▶ Records for the task:

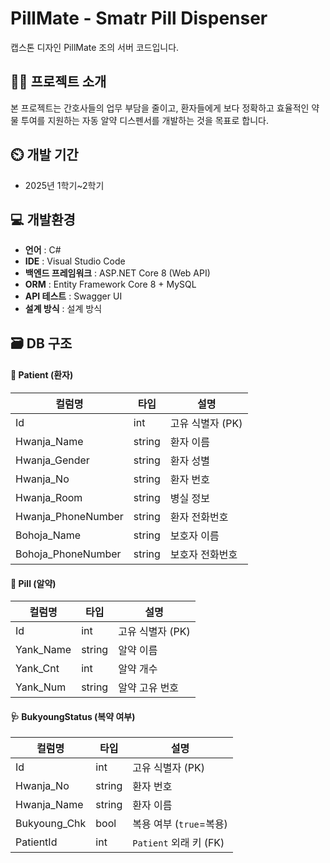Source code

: # PillMate - Smatr Pill Dispenser
캡스톤 디자인 PillMate 조의 서버 코드입니다.

## 👨‍🏫 프로젝트 소개
본 프로젝트는 간호사들의 업무 부담을 줄이고, 환자들에게 보다 정확하고 효율적인 
약물 투여를 지원하는 자동 알약 디스펜서를 개발하는 것을 목표로 합니다. 

## ⏲️ 개발 기간 
- 2025년 1학기~2학기
  
## 💻 개발환경
- **언어** : C#
- **IDE** : Visual Studio Code
- **백엔드 프레임워크** : ASP.NET Core 8 (Web API)
- **ORM** : Entity Framework Core 8 + MySQL
- **API 테스트** : Swagger UI
- **설계 방식** : 설계 방식

## 🗃️ DB 구조
#### 🧍 Patient (환자)

| 컬럼명             | 타입    | 설명             |
|--------------------|---------|------------------|
| Id                 | int     | 고유 식별자 (PK) |
| Hwanja_Name        | string  | 환자 이름        |
| Hwanja_Gender      | string  | 환자 성별        |
| Hwanja_No          | string  | 환자 번호        |
| Hwanja_Room        | string  | 병실 정보        |
| Hwanja_PhoneNumber | string  | 환자 전화번호    |
| Bohoja_Name        | string  | 보호자 이름      |
| Bohoja_PhoneNumber | string  | 보호자 전화번호  |

#### 💊 Pill (알약)

| 컬럼명    | 타입    | 설명           |
|-----------|---------|----------------|
| Id        | int     | 고유 식별자 (PK) |
| Yank_Name | string  | 알약 이름      |
| Yank_Cnt  | int     | 알약 개수      |
| Yank_Num  | string  | 알약 고유 번호 |

#### 🩺 BukyoungStatus (복약 여부)

| 컬럼명      | 타입   | 설명                       |
|-------------|--------|----------------------------|
| Id          | int    | 고유 식별자 (PK)           |
| Hwanja_No   | string | 환자 번호                 |
| Hwanja_Name | string | 환자 이름                 |
| Bukyoung_Chk| bool   | 복용 여부 (`true`=복용)   |
| PatientId   | int    | `Patient` 외래 키 (FK)     |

▶ Your goal:
From the data, collect all lines where the string "Core" appears.

▶ Exercise result:
- **백엔드 프레임워크** : ASP.NET Core 8 (Web API)
- **ORM** : Entity Framework Core 8 + MySQL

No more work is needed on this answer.